Graduada e mestre em Filosofia pela Universidade Federal do Rio de Janeiro – UFRJ, Lia Levy é doutora e pós-doutora em História da Filosofia Moderna pela Universidade de Paris IV, Sorbonne, na França, com a tese La conscience de soi selon l'Éthique de Spinoza. Também na Sorbonne cursou pós-doutorado. Leciona na Universidade Federal do Rio Grande do Sul – UFRGS e é autora de O autômato espiritual. A subjetividade moderna segundo A Ética de Espinosa (Porto Alegre, RS: L&PM Editores, 1998) e organizou Descartes – objecter et répondre (Paris, França: Presses Universitaires de France, 1994).

Confira a entrevista.

IHU On-Line – Como podemos compreender a Ética de Spinoza dentro do contexto de seu pensamento?

Lia Levy – A Ética demonstrada segundo a ordem dos geômetras (Ethica ordine geometra demonstrata) é, sem dúvida alguma, a principal obra escrita por Baruch de Spinoza, à qual ele se referia como “minha filosofia” (Tratado da reforma do intelecto §3, nota). Embora ela tenha sido publicada somente após sua morte, em 1677, muitos de seus contemporâneos tomaram conhecimento de seu conteúdo, seja através de cópias que circularam, seja por intermédio dos muitos comentários que suscitou.

Autor de poucas obras se comparados a outros filósofos, Spinoza publicou apenas duas em vida: Renati Descartes principiorum philosophiae mori geometrico demonstrata (Princípios da filosofia de René Descartes demonstrados à maneira dos geômetras) e o Tractatus theologico-politicus (Tratado teológico-político), publicado anonimamente. As restantes, permaneceram inéditas até a publicação de sua Opera Posthuma em 1677: além da Ética, o Tractatus de intellectu emendatione (Tratado da reforma do intelecto), o Tractatus politicus (Tratado político), ambos inacabados; e descoberto apenas bem mais tarde, o Korte verhandeling van's menschen leven, gezondheid, ziekte dood (Breve tratado sobre a vida dos homens seu bem-estar, sua doença e sua morte).

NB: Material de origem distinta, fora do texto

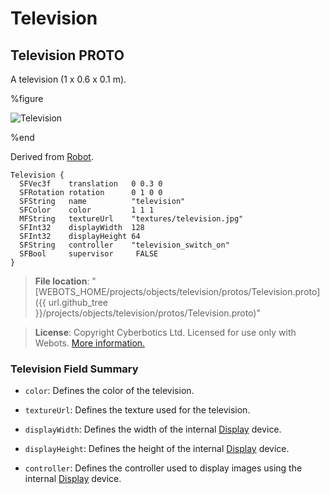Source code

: # Television

## Television PROTO

A television (1 x 0.6 x 0.1 m).

%figure

![Television](images/objects/television/Television/model.thumbnail.png)

%end

Derived from [Robot](../reference/robot.md).

```
Television {
  SFVec3f    translation   0 0.3 0
  SFRotation rotation      0 1 0 0
  SFString   name          "television"
  SFColor    color         1 1 1
  MFString   textureUrl    "textures/television.jpg"
  SFInt32    displayWidth  128
  SFInt32    displayHeight 64
  SFString   controller    "television_switch_on"
  SFBool     supervisor     FALSE
}
```

> **File location**: "[WEBOTS\_HOME/projects/objects/television/protos/Television.proto]({{ url.github_tree  }}/projects/objects/television/protos/Television.proto)"

> **License**: Copyright Cyberbotics Ltd. Licensed for use only with Webots.
[More information.](https://cyberbotics.com/webots_assets_license)

### Television Field Summary

- `color`: Defines the color of the television.

- `textureUrl`: Defines the texture used for the television.

- `displayWidth`: Defines the width of the internal [Display](../reference/display.md) device.

- `displayHeight`: Defines the height of the internal [Display](../reference/display.md) device.

- `controller`: Defines the controller used to display images using the internal [Display](../reference/display.md) device.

Não creio que seja o caso descrever aqui, por pouco que seja, cada uma dessas obras, mas a simples leitura desses títulos, juntamente com a afirmação de que considerava a Ética como sua filosofia, parece-me suficiente para evidenciar o caráter essencialmente prático do pensamento de Spinoza. E com isso quero assinalar que a questão filosófica por excelência para esse autor é a busca de uma vida moral plena.

Ao abrir esse livro, porém, a maioria dos leitores provavelmente se sentirá confuso, pois, na Ética, Spinoza trata de muitos outros temas antes de se dedicar mais explicitamente ao que hoje entendementos por essa questão. Um leitor do século XVII, contudo, não se surpreenderia em ter que ler atentamente uma longa série de considerações sobre Deus e sua relação com o mundo (parte I), sobre a natureza da alma/mente humana e seus modos de conhecer (parte II), sobre a natureza a origem dos afetos humanos (parte III), bem como sobre a força desses afetos e por que eles são a origem da nossa servidão (parte IV), para somente então poder compreender, na quinta parte da Ética, como podemos alcançar a verdadeira liberdade e desfrutar, eo ipso, da beatitude própria aos homens sábios. O sentido das reflexões de natureza ética nesse período é pensado como subordinado à sua inserção em um quadro especulativo mais amplo, que envolve teses metafísicas acerca da realidade das coisas e de sua origem, bem como de todos os aspectos relevantes para a compreensão dos fundamentos mesmo da moralidade.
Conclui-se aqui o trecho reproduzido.